**What this task involves:** Return exactly the span of lines in the following data that opens with the line containing "5. Prikazuju se" and closes with the line containing "- Napada IP-ovi". Include nothing else.

______________________________

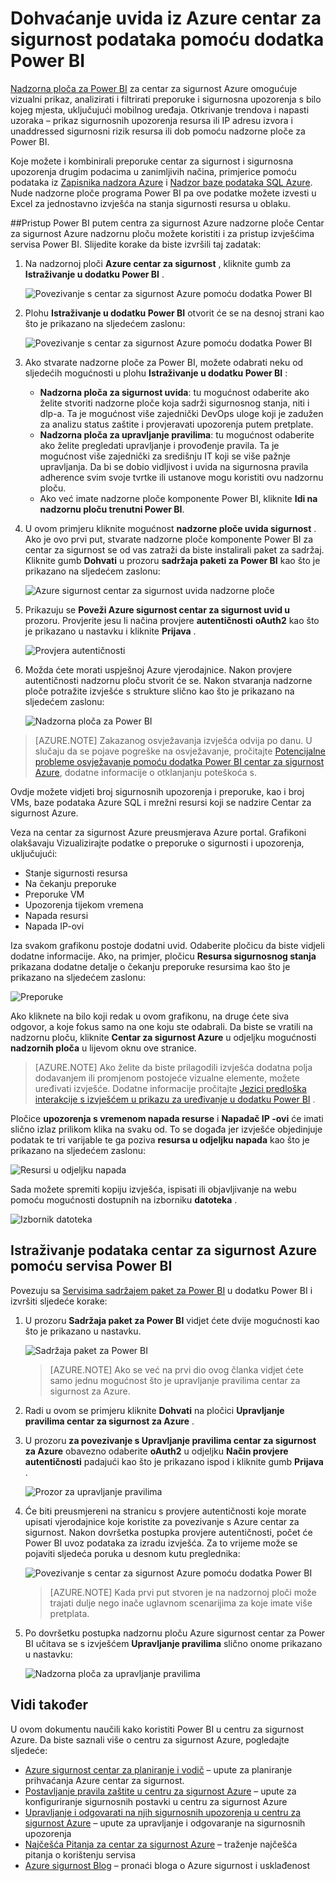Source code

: <properties
   pageTitle="Dohvaćanje uvida iz Azure centar za sigurnost podataka pomoću dodatka Power BI | Microsoft Azure"
   description="Paket sadržaja Azure sigurnost centar za Power BI olakšava pronalaženje sigurnosnih upozorenja, preporuke, napada resurse i trendova, skup podataka stvorene za vaš izvješća na temelju."
   services="security-center"
   documentationCenter="na"
   authors="YuriDio"
   manager="swadhwa"
   editor=""/>

<tags
   ms.service="security-center"
   ms.devlang="na"
   ms.topic="hero-article"
   ms.tgt_pltfrm="na"
   ms.workload="na"
   ms.date="09/22/2016"
   ms.author="yurid"/>

# <a name="get-insights-from-azure-security-center-data-with-power-bi"></a>Dohvaćanje uvida iz Azure centar za sigurnost podataka pomoću dodatka Power BI
[Nadzorna ploča za Power BI](http://aka.ms/azure-security-center-power-bi) za centar za sigurnost Azure omogućuje vizualni prikaz, analizirati i filtrirati preporuke i sigurnosna upozorenja s bilo kojeg mjesta, uključujući mobilnog uređaja. Otkrivanje trendova i napasti uzoraka – prikaz sigurnosnih upozorenja resursa ili IP adresu izvora i unaddressed sigurnosni rizik resursa ili dob pomoću nadzorne ploče za Power BI. 

Koje možete i kombinirali preporuke centar za sigurnost i sigurnosna upozorenja drugim podacima u zanimljivih načina, primjerice pomoću podataka iz [Zapisnika nadzora Azure](https://powerbi.microsoft.com/blog/monitor-azure-audit-logs-with-power-bi/) i [Nadzor baze podataka SQL Azure](https://powerbi.microsoft.com/blog/monitor-your-azure-sql-database-auditing-activity-with-power-bi/). Nude nadzorne ploče programa Power BI pa ove podatke možete izvesti u Excel za jednostavno izvješća na stanja sigurnosti resursa u oblaku.

##<a name="using-azure-security-center-dashboard-to-access-power-bi"></a>Pristup Power BI putem centra za sigurnost Azure nadzorne ploče
Centar za sigurnost Azure nadzornu ploču možete koristiti i za pristup izvješćima servisa Power BI. Slijedite korake da biste izvršili taj zadatak: 

1. Na nadzornoj ploči **Azure centar za sigurnost** , kliknite gumb za **Istraživanje u dodatku Power BI** .

    ![Povezivanje s centar za sigurnost Azure pomoću dodatka Power BI](./media/security-center-powerbi/security-center-powerbi-fig1-new10.png) 

2. Plohu **Istraživanje u dodatku Power BI** otvorit će se na desnoj strani kao što je prikazano na sljedećem zaslonu:

    ![Povezivanje s centar za sigurnost Azure pomoću dodatka Power BI](./media/security-center-powerbi/security-center-powerbi-fig1-new2.png)

3. Ako stvarate nadzorne ploče za Power BI, možete odabrati neku od sljedećih mogućnosti u plohu **Istraživanje u dodatku Power BI** : 

    - **Nadzorna ploča za sigurnost uvida**: tu mogućnost odaberite ako želite stvoriti nadzorne ploče koja sadrži sigurnosnog stanja, niti i dlp-a. Ta je mogućnost više zajednički DevOps uloge koji je zadužen za analizu status zaštite i provjeravati upozorenja putem pretplate.
    - **Nadzorna ploča za upravljanje pravilima**: tu mogućnost odaberite ako želite pregledati upravljanje i provođenje pravila.  Ta je mogućnost više zajednički za središnju IT koji se više pažnje upravljanja. Da bi se dobio vidljivost i uvida na sigurnosna pravila adherence svim svoje tvrtke ili ustanove mogu koristiti ovu nadzornu ploču.
    - Ako već imate nadzorne ploče komponente Power BI, kliknite **Idi na nadzornu ploču trenutni Power BI**.

4. U ovom primjeru kliknite mogućnost **nadzorne ploče uvida sigurnost** . Ako je ovo prvi put, stvarate nadzorne ploče komponente Power BI za centar za sigurnost se od vas zatraži da biste instalirali paket za sadržaj. Kliknite gumb **Dohvati** u prozoru **sadržaja paketi za Power BI** kao što je prikazano na sljedećem zaslonu:

    ![Azure sigurnost centar za sigurnost uvida nadzorne ploče](./media/security-center-powerbi/security-center-powerbi-fig1-new3.png)

5. Prikazuju se **Poveži Azure sigurnost centar za sigurnost uvid u** prozoru. Provjerite jesu li načina provjere **autentičnosti** **oAuth2** kao što je prikazano u nastavku i kliknite **Prijava** .
    
    ![Provjera autentičnosti](./media/security-center-powerbi/security-center-powerbi-fig1-new4.png)

6. Možda ćete morati uspješnoj Azure vjerodajnice. Nakon provjere autentičnosti nadzornu ploču stvorit će se. Nakon stvaranja nadzorne ploče potražite izvješće s strukture slično kao što je prikazano na sljedećem zaslonu:

    ![Nadzorna ploča za Power BI](./media/security-center-powerbi/security-center-powerbi-fig1-new5.png)


> [AZURE.NOTE] Zakazanog osvježavanja izvješća odvija po danu. U slučaju da se pojave pogreške na osvježavanje, pročitajte [Potencijalne probleme osvježavanje pomoću dodatka Power BI centar za sigurnost Azure](https://blogs.msdn.microsoft.com/azuresecurity/2016/04/07/azure-security-center-power-bi-refresh-fails/), dodatne informacije o otklanjanju poteškoća s.

Ovdje možete vidjeti broj sigurnosnih upozorenja i preporuke, kao i broj VMs, baze podataka Azure SQL i mrežni resursi koji se nadzire Centar za sigurnost Azure.

Veza na centar za sigurnost Azure preusmjerava Azure portal. Grafikoni olakšavaju Vizualizirajte podatke o preporuke o sigurnosti i upozorenja, uključujući:

- Stanje sigurnosti resursa
- Na čekanju preporuke
- Preporuke VM
- Upozorenja tijekom vremena
- Napada resursi
- Napada IP-ovi

Iza svakom grafikonu postoje dodatni uvid. Odaberite pločicu da biste vidjeli dodatne informacije. Ako, na primjer, pločicu **Resursa sigurnosnog stanja** prikazana dodatne detalje o čekanju preporuke resursima kao što je prikazano na sljedećem zaslonu:

![Preporuke](./media/security-center-powerbi/security-center-powerbi-fig1-new6.png)

Ako kliknete na bilo koji redak u ovom grafikonu, na druge ćete siva odgovor, a koje fokus samo na one koju ste odabrali. Da biste se vratili na nadzornu ploču, kliknite **Centar za sigurnost Azure** u odjeljku mogućnosti **nadzornih ploča** u lijevom oknu ove stranice.

> [AZURE.NOTE] Ako želite da biste prilagodili izvješća dodatna polja dodavanjem ili promjenom postojeće vizualne elemente, možete uređivati izvješće. Dodatne informacije pročitajte [Jezici predloška interakcije s izvješćem u prikazu za uređivanje u dodatku Power BI](https://powerbi.microsoft.com/documentation/powerbi-service-interact-with-a-report-in-editing-view/) .

Pločice **upozorenja s vremenom napada resurse** i **Napadač IP -ovi** će imati slično izlaz prilikom klika na svaku od. To se događa jer izvješće objedinjuje podatak te tri varijable te ga poziva **resursa u odjeljku napada** kao što je prikazano na sljedećem zaslonu:

![Resursi u odjeljku napada](./media/security-center-powerbi/security-center-powerbi-fig1-new7.png)

Sada možete spremiti kopiju izvješća, ispisati ili objavljivanje na webu pomoću mogućnosti dostupnih na izborniku **datoteka** .

![Izbornik datoteka](./media/security-center-powerbi/security-center-powerbi-fig8.png)

## <a name="exploring-your-azure-security-center-data-with-power-bi-services"></a>Istraživanje podataka centar za sigurnost Azure pomoću servisa Power BI

Povezuju sa [Servisima sadržajem paket za Power BI](https://msit.powerbi.com/groups/me/getdata/services) u dodatku Power BI i izvršiti sljedeće korake:

1. U prozoru **Sadržaja paket za Power BI** vidjet ćete dvije mogućnosti kao što je prikazano u nastavku.

    ![Sadržaja paket za Power BI](./media/security-center-powerbi/security-center-powerbi-fig1-new.png)

    >[AZURE.NOTE] Ako se već na prvi dio ovog članka vidjet ćete samo jednu mogućnost što je upravljanje pravilima centar za sigurnost za Azure.

2. Radi u ovom se primjeru kliknite **Dohvati** na pločici **Upravljanje pravilima centar za sigurnost za Azure** .

3. U prozoru **za povezivanje s Upravljanje pravilima centar za sigurnost za Azure** obavezno odaberite **oAuth2** u odjeljku **Način provjere autentičnosti** padajući kao što je prikazano ispod i kliknite gumb **Prijava** .

    ![Prozor za upravljanje pravilima](./media/security-center-powerbi/security-center-powerbi-fig1-new8.png)

4. Će biti preusmjereni na stranicu s provjere autentičnosti koje morate upisati vjerodajnice koje koristite za povezivanje s Azure centar za sigurnost. Nakon dovršetka postupka provjere autentičnosti, počet će Power BI uvoz podataka za izradu izvješća. Za to vrijeme može se pojaviti sljedeća poruka u desnom kutu preglednika:

    ![Povezivanje s centar za sigurnost Azure pomoću dodatka Power BI](./media/security-center-powerbi/security-center-powerbi-fig4.png)

    >[AZURE.NOTE] Kada prvi put stvoren je na nadzornoj ploči može trajati dulje nego inače uglavnom scenarijima za koje imate više pretplata. 

5. Po dovršetku postupka nadzornu ploču Azure sigurnost centar za Power BI učitava se s izvješćem **Upravljanje pravilima** slično onome prikazano u nastavku:

    ![Nadzorna ploča za upravljanje pravilima](./media/security-center-powerbi/security-center-powerbi-fig1-new9.png)

## <a name="see-also"></a>Vidi također
U ovom dokumentu naučili kako koristiti Power BI u centru za sigurnost Azure. Da biste saznali više o centru za sigurnost Azure, pogledajte sljedeće:

- [Azure sigurnost centar za planiranje i vodič](security-center-planning-and-operations-guide.md) – upute za planiranje prihvaćanja Azure centar za sigurnost.
- [Postavljanje pravila zaštite u centru za sigurnost Azure](security-center-policies.md) – upute za konfiguriranje sigurnosnih postavki u centru za sigurnost Azure
- [Upravljanje i odgovarati na njih sigurnosnih upozorenja u centru za sigurnost Azure](security-center-managing-and-responding-alerts.md) – upute za upravljanje i odgovaranje na sigurnosnih upozorenja
- [Najčešća Pitanja za centar za sigurnost Azure](security-center-faq.md) – traženje najčešća pitanja o korištenju servisa
- [Azure sigurnost Blog](http://blogs.msdn.com/b/azuresecurity/) – pronaći bloga o Azure sigurnost i usklađenost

______________________________

**Exercise answer:**
5. Prikazuju se **Poveži Azure sigurnost centar za sigurnost uvid u** prozoru. Provjerite jesu li načina provjere **autentičnosti** **oAuth2** kao što je prikazano u nastavku i kliknite **Prijava** .
    
    ![Provjera autentičnosti](./media/security-center-powerbi/security-center-powerbi-fig1-new4.png)

6. Možda ćete morati uspješnoj Azure vjerodajnice. Nakon provjere autentičnosti nadzornu ploču stvorit će se. Nakon stvaranja nadzorne ploče potražite izvješće s strukture slično kao što je prikazano na sljedećem zaslonu:

    ![Nadzorna ploča za Power BI](./media/security-center-powerbi/security-center-powerbi-fig1-new5.png)


> [AZURE.NOTE] Zakazanog osvježavanja izvješća odvija po danu. U slučaju da se pojave pogreške na osvježavanje, pročitajte [Potencijalne probleme osvježavanje pomoću dodatka Power BI centar za sigurnost Azure](https://blogs.msdn.microsoft.com/azuresecurity/2016/04/07/azure-security-center-power-bi-refresh-fails/), dodatne informacije o otklanjanju poteškoća s.

Ovdje možete vidjeti broj sigurnosnih upozorenja i preporuke, kao i broj VMs, baze podataka Azure SQL i mrežni resursi koji se nadzire Centar za sigurnost Azure.

Veza na centar za sigurnost Azure preusmjerava Azure portal. Grafikoni olakšavaju Vizualizirajte podatke o preporuke o sigurnosti i upozorenja, uključujući:

- Stanje sigurnosti resursa
- Na čekanju preporuke
- Preporuke VM
- Upozorenja tijekom vremena
- Napada resursi
- Napada IP-ovi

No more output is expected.